▶ **INSTRUCTIONS FOR THE TASK**
What is needed is an exact repeat of the lines from the line containing "model by RoBERTa." through the final line of the entries below, and nothing else.

·····

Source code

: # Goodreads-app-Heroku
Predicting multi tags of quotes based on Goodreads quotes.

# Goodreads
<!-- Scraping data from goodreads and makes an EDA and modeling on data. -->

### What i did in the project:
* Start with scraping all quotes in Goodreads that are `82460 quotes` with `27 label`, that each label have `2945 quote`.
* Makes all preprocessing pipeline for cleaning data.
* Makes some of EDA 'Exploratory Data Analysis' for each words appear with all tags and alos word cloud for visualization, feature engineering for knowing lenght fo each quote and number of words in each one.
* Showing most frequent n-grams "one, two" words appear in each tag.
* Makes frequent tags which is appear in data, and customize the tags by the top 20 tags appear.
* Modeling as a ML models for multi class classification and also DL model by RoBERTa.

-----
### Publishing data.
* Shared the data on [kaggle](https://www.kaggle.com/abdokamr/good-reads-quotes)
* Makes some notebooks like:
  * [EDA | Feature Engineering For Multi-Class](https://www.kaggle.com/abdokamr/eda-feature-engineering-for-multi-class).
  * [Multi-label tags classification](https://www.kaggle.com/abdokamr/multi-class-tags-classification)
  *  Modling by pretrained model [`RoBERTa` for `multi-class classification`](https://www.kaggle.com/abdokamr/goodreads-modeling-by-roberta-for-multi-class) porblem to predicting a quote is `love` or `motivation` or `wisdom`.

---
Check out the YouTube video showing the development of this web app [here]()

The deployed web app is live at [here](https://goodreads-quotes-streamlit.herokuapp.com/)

·····

▶ **WRITTEN ANSWER**
* Modeling as a ML models for multi class classification and also DL model by RoBERTa.

-----
### Publishing data.
* Shared the data on [kaggle](https://www.kaggle.com/abdokamr/good-reads-quotes)
* Makes some notebooks like:
  * [EDA | Feature Engineering For Multi-Class](https://www.kaggle.com/abdokamr/eda-feature-engineering-for-multi-class).
  * [Multi-label tags classification](https://www.kaggle.com/abdokamr/multi-class-tags-classification)
  *  Modling by pretrained model [`RoBERTa` for `multi-class classification`](https://www.kaggle.com/abdokamr/goodreads-modeling-by-roberta-for-multi-class) porblem to predicting a quote is `love` or `motivation` or `wisdom`.

---
Check out the YouTube video showing the development of this web app [here]()

The deployed web app is live at [here](https://goodreads-quotes-streamlit.herokuapp.com/)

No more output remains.